Dataset content ▸
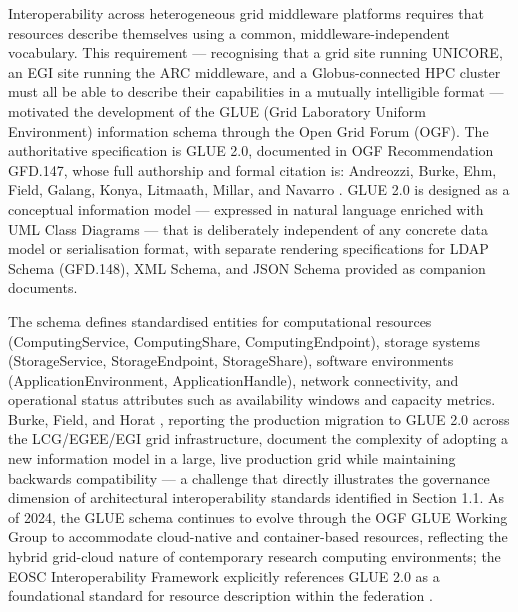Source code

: \documentclass[12pt,a4paper]{report}
\begin{document}
Interoperability across heterogeneous grid middleware platforms requires that resources describe themselves using a common, middleware-independent 
vocabulary. This requirement — recognising that a grid site running UNICORE, an EGI site running the ARC middleware, and a Globus-connected HPC
 cluster must all be able to describe their capabilities in a mutually intelligible format — motivated the development of the GLUE
  (Grid Laboratory Uniform Environment) information schema through the Open Grid Forum (OGF). The authoritative specification is GLUE 2.0, 
  documented in OGF Recommendation GFD.147, whose full authorship and formal citation is: Andreozzi, Burke, Ehm, Field, Galang, Konya, Litmaath,
   Millar, and Navarro \parencite{andreozzi2009glue}. GLUE 2.0 is designed as a conceptual information model — expressed in natural language enriched with UML Class 
   Diagrams — that is deliberately independent of any concrete data model or serialisation format, with separate rendering specifications for
    LDAP Schema (GFD.148), XML Schema, and JSON Schema \parencite{memon2016glue} provided as companion documents. 
    
    The schema defines
     standardised entities for computational resources (ComputingService, ComputingShare, ComputingEndpoint), storage systems 
     (StorageService, StorageEndpoint, StorageShare), software environments (ApplicationEnvironment, ApplicationHandle), network connectivity,
      and operational status attributes such as availability windows and capacity metrics. Burke, Field, and Horat \parencite{burke2011}, 
      reporting the production 
      migration to GLUE 2.0 across the LCG/EGEE/EGI grid infrastructure, document the complexity of adopting a new information model in a large, 
      live production grid while maintaining backwards compatibility — a challenge that directly illustrates the governance dimension of architectural 
      interoperability standards identified in Section 1.1. As of 2024, the GLUE schema continues to evolve through the OGF GLUE Working Group 
      to accommodate cloud-native and container-based resources, reflecting the hybrid grid-cloud nature of contemporary research computing environments;
       the EOSC Interoperability Framework explicitly references GLUE 2.0 as a foundational standard for resource description within the federation \parencite{eosc2022}.
\end{document}

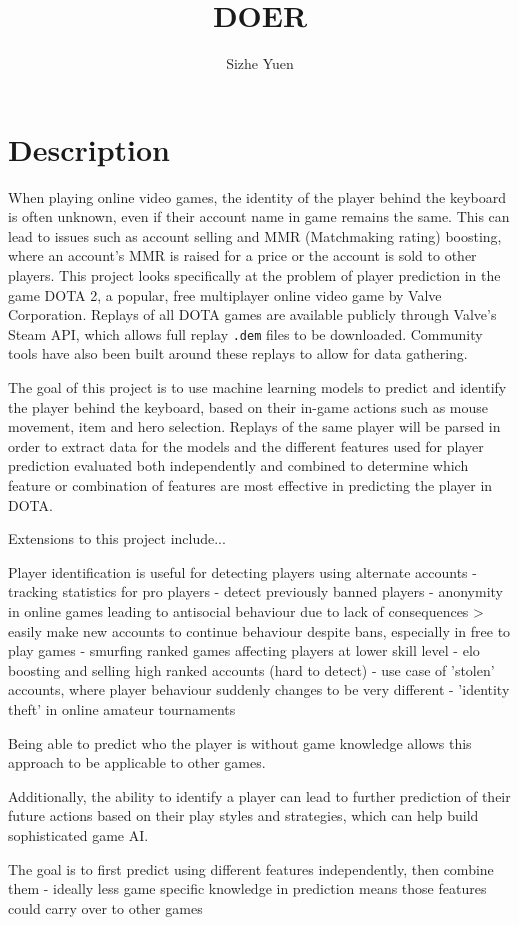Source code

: \documentclass{sty/SizheArticle}
\title{DOER}
\author{Sizhe Yuen}
\begin{document}
\section{Description}
When playing online video games, the identity of the player behind the keyboard is often unknown, even if their account name in game remains the same. This can lead to issues such as account selling and MMR (Matchmaking rating) boosting, where an account's MMR is raised for a price or the account is sold to other players. This project looks specifically at the problem of player prediction in the game DOTA 2, a popular, free multiplayer online video game by Valve Corporation. Replays of all DOTA games are available publicly through Valve's Steam API, which allows full replay \texttt{.dem} files to be downloaded. Community tools have also been built around these replays to allow for data gathering. 

The goal of this project is to use machine learning models to predict and identify the player behind the keyboard, based on their in-game actions such as mouse movement, item and hero selection. Replays of the same player will be parsed in order to extract data for the models and the different features used for player prediction evaluated both independently and combined to determine which feature or combination of features are most effective in predicting the player in DOTA. 

Extensions to this project include...


Player identification is useful for detecting players using alternate accounts
- tracking statistics for pro players
- detect previously banned players
- anonymity in online games leading to antisocial behaviour due to lack of consequences > easily make new accounts to continue behaviour despite bans, especially in free to play games
- smurfing ranked games affecting players at lower skill level
- elo boosting and selling high ranked accounts (hard to detect)
- use case of 'stolen' accounts, where player behaviour suddenly changes to be very different
- 'identity theft' in online amateur tournaments

Being able to predict who the player is without game knowledge allows this approach to be applicable to other games.

Additionally, the ability to identify a player can lead to further prediction of their future actions based on their play styles and strategies, which can help build sophisticated game AI.

The goal is to first predict using different features independently, then combine them
- ideally less game specific knowledge in prediction means those features could carry over to other games
\end{document}
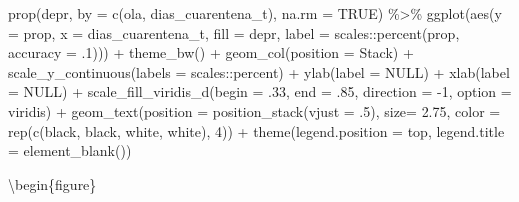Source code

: \documentclass[
  12pt,
]{book}
\newenvironment{Shaded}{\begin{snugshade}}{\end{snugshade}}
\newcommand{\AttributeTok}[1]{\textcolor[rgb]{0.77,0.63,0.00}{#1}}
\newcommand{\ConstantTok}[1]{\textcolor[rgb]{0.00,0.00,0.00}{#1}}
\newcommand{\DecValTok}[1]{\textcolor[rgb]{0.00,0.00,0.81}{#1}}
\newcommand{\FloatTok}[1]{\textcolor[rgb]{0.00,0.00,0.81}{#1}}
\newcommand{\FunctionTok}[1]{\textcolor[rgb]{0.00,0.00,0.00}{#1}}
\newcommand{\NormalTok}[1]{#1}
\newcommand{\SpecialCharTok}[1]{\textcolor[rgb]{0.00,0.00,0.00}{#1}}
\newcommand{\StringTok}[1]{\textcolor[rgb]{0.31,0.60,0.02}{#1}}
\begin{document}
\begin{Shaded}
\begin{Highlighting}[]
  \FunctionTok{prop}\NormalTok{(depr, }\AttributeTok{by =} \FunctionTok{c}\NormalTok{(ola, dias\_cuarentena\_t), }\AttributeTok{na.rm =} \ConstantTok{TRUE}\NormalTok{) }\SpecialCharTok{\%\textgreater{}\%}  
  \FunctionTok{ggplot}\NormalTok{(}\FunctionTok{aes}\NormalTok{(}\AttributeTok{y =}\NormalTok{ prop, }\AttributeTok{x =}\NormalTok{ dias\_cuarentena\_t, }\AttributeTok{fill =}\NormalTok{ depr,}
             \AttributeTok{label =}\NormalTok{ scales}\SpecialCharTok{::}\FunctionTok{percent}\NormalTok{(prop, }\AttributeTok{accuracy =}\NormalTok{ .}\DecValTok{1}\NormalTok{))) }\SpecialCharTok{+} 
  \FunctionTok{theme\_bw}\NormalTok{() }\SpecialCharTok{+} 
  \FunctionTok{geom\_col}\NormalTok{(}\AttributeTok{position =} \StringTok{\textquotesingle{}Stack\textquotesingle{}}\NormalTok{) }\SpecialCharTok{+}
  \FunctionTok{scale\_y\_continuous}\NormalTok{(}\AttributeTok{labels =}\NormalTok{ scales}\SpecialCharTok{::}\NormalTok{percent) }\SpecialCharTok{+}
  \FunctionTok{ylab}\NormalTok{(}\AttributeTok{label =} \ConstantTok{NULL}\NormalTok{) }\SpecialCharTok{+}
  \FunctionTok{xlab}\NormalTok{(}\AttributeTok{label =} \ConstantTok{NULL}\NormalTok{) }\SpecialCharTok{+}
  \FunctionTok{scale\_fill\_viridis\_d}\NormalTok{(}\AttributeTok{begin =}\NormalTok{ .}\DecValTok{33}\NormalTok{, }\AttributeTok{end =}\NormalTok{ .}\DecValTok{85}\NormalTok{, }\AttributeTok{direction =} \SpecialCharTok{{-}}\DecValTok{1}\NormalTok{, }\AttributeTok{option =} \StringTok{\textquotesingle{}viridis\textquotesingle{}}\NormalTok{) }\SpecialCharTok{+}
  \FunctionTok{geom\_text}\NormalTok{(}\AttributeTok{position =} \FunctionTok{position\_stack}\NormalTok{(}\AttributeTok{vjust =}\NormalTok{ .}\DecValTok{5}\NormalTok{),}
            \AttributeTok{size=} \FloatTok{2.75}\NormalTok{, }\AttributeTok{color =} \FunctionTok{rep}\NormalTok{(}\FunctionTok{c}\NormalTok{(}\StringTok{\textquotesingle{}black\textquotesingle{}}\NormalTok{, }\StringTok{\textquotesingle{}black\textquotesingle{}}\NormalTok{, }\StringTok{\textquotesingle{}white\textquotesingle{}}\NormalTok{, }\StringTok{\textquotesingle{}white\textquotesingle{}}\NormalTok{), }\DecValTok{4}\NormalTok{)) }\SpecialCharTok{+}
  \FunctionTok{theme}\NormalTok{(}\AttributeTok{legend.position =} \StringTok{\textquotesingle{}top\textquotesingle{}}\NormalTok{,}
        \AttributeTok{legend.title =} \FunctionTok{element\_blank}\NormalTok{())}
\end{Highlighting}
\end{Shaded}

\textbackslash begin\{figure\}
\end{document}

Problem requirements ▸ Look above for the line with "standardised entities for" and the line with "interoperability standards identified"; transcribe both and all lines in between, exactly, and nothing else.

Written answer ▸
     standardised entities for computational resources (ComputingService, ComputingShare, ComputingEndpoint), storage systems 
     (StorageService, StorageEndpoint, StorageShare), software environments (ApplicationEnvironment, ApplicationHandle), network connectivity,
      and operational status attributes such as availability windows and capacity metrics. Burke, Field, and Horat \parencite{burke2011}, 
      reporting the production 
      migration to GLUE 2.0 across the LCG/EGEE/EGI grid infrastructure, document the complexity of adopting a new information model in a large, 
      live production grid while maintaining backwards compatibility — a challenge that directly illustrates the governance dimension of architectural 
      interoperability standards identified in Section 1.1. As of 2024, the GLUE schema continues to evolve through the OGF GLUE Working Group 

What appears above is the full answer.